Directions:
Go through the material and copy each line that includes "Goal".

Material for this exercise:
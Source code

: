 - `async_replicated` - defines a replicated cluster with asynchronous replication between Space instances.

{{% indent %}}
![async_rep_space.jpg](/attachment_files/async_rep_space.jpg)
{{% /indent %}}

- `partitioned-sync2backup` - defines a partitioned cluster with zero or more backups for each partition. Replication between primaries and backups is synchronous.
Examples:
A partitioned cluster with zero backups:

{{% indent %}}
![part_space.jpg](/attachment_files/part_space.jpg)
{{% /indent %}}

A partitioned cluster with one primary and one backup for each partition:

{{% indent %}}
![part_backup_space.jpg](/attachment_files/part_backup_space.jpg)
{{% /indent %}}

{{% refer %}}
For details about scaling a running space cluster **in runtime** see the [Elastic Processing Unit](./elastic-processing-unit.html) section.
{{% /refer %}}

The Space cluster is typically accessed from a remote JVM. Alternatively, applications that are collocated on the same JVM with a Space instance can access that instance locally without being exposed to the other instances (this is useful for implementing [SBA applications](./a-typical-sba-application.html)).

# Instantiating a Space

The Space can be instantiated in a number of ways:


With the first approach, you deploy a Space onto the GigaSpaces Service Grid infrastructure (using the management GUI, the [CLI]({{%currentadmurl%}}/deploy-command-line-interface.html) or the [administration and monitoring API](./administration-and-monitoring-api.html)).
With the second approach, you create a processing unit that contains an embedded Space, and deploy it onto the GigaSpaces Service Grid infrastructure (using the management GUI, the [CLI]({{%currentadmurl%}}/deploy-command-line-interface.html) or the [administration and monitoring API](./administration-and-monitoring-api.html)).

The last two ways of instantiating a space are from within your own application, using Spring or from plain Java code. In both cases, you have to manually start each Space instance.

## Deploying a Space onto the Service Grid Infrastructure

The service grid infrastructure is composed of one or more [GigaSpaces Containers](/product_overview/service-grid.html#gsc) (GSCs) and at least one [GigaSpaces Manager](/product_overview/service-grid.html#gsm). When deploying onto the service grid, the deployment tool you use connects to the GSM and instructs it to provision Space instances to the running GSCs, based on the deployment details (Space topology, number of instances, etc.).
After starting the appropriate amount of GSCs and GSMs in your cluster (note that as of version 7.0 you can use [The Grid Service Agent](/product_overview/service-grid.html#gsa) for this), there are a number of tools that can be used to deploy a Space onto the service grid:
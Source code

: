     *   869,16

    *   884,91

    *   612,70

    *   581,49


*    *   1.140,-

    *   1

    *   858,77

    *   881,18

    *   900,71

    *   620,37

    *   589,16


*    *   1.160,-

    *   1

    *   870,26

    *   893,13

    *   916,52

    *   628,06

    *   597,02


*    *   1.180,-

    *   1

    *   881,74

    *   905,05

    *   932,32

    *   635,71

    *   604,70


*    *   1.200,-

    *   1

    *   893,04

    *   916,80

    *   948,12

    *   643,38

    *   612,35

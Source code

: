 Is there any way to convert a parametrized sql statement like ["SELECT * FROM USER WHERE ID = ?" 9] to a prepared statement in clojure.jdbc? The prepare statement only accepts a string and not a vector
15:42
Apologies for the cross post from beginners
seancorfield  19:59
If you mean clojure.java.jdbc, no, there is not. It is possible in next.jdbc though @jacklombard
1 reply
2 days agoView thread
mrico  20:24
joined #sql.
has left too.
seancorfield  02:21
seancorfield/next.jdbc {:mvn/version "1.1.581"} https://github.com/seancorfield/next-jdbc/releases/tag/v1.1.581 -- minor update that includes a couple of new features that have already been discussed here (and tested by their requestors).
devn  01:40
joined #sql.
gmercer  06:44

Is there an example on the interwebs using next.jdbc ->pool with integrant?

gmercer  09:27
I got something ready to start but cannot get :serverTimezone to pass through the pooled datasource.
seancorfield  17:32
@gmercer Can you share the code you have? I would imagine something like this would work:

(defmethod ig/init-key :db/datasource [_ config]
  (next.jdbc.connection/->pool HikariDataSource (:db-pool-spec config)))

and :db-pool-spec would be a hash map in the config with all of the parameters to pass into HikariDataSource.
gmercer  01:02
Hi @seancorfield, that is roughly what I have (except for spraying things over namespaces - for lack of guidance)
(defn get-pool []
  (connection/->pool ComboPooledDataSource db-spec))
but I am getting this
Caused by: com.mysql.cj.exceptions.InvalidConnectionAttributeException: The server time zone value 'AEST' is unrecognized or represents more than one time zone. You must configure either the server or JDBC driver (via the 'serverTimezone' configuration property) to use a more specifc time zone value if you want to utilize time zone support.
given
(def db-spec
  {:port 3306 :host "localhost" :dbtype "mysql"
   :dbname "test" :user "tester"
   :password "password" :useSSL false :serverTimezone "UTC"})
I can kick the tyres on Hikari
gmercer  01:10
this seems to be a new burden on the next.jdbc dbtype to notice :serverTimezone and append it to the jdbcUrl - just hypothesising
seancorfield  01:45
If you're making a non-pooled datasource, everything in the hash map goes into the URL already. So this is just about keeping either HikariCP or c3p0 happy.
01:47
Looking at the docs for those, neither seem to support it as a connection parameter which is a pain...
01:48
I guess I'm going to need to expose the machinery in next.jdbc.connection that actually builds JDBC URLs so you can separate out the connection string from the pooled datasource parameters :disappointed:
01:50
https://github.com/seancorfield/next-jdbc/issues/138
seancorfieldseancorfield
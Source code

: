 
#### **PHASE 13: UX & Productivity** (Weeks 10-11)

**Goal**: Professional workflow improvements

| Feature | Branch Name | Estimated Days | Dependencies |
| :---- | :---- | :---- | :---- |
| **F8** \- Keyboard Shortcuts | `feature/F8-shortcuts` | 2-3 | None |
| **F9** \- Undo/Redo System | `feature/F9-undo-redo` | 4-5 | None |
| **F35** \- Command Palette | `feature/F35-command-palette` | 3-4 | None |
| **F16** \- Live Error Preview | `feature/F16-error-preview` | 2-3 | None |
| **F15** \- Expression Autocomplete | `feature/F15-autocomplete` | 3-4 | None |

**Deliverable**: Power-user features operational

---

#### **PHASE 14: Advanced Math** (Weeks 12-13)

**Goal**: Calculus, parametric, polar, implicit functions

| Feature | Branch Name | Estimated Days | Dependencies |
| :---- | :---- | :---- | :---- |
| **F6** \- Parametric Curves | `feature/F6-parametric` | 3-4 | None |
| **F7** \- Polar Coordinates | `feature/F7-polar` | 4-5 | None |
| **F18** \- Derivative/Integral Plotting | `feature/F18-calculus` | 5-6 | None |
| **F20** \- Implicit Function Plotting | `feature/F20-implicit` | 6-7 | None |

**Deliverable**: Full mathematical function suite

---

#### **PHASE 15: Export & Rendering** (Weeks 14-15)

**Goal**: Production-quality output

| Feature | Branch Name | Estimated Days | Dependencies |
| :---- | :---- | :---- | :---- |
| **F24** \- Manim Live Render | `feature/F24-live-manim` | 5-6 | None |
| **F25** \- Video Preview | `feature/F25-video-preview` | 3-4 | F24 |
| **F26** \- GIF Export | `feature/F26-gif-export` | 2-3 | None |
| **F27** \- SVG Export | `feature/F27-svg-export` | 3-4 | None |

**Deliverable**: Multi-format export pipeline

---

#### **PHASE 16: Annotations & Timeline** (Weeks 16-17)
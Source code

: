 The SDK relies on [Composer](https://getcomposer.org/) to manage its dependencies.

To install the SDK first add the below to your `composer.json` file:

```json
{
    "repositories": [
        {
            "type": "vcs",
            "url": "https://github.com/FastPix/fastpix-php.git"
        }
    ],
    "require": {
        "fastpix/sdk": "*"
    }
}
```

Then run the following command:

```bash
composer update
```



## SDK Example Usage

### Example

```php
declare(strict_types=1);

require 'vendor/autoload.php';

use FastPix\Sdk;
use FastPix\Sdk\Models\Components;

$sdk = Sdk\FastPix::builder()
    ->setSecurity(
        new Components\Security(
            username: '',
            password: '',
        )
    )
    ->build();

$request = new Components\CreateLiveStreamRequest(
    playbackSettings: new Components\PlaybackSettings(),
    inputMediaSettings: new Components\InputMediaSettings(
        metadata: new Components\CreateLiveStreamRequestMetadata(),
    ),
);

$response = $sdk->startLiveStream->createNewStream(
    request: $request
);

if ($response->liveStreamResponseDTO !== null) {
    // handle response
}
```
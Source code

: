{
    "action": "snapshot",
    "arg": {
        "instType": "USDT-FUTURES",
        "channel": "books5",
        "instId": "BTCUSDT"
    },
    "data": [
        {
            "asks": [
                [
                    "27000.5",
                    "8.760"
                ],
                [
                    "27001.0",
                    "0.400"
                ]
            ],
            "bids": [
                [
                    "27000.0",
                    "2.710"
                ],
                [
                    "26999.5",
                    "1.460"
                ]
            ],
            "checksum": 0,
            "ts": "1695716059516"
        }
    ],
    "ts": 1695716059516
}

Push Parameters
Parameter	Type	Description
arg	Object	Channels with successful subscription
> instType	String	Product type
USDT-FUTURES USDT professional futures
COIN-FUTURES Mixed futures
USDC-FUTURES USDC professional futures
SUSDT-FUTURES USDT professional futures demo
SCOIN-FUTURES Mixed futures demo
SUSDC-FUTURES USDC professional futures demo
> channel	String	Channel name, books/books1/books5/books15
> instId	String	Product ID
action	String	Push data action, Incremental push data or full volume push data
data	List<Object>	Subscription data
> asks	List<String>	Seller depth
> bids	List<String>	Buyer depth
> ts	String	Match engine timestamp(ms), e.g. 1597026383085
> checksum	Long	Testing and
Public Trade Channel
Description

Result below:
**Goal**: Professional workflow improvements
**Goal**: Calculus, parametric, polar, implicit functions
**Goal**: Production-quality output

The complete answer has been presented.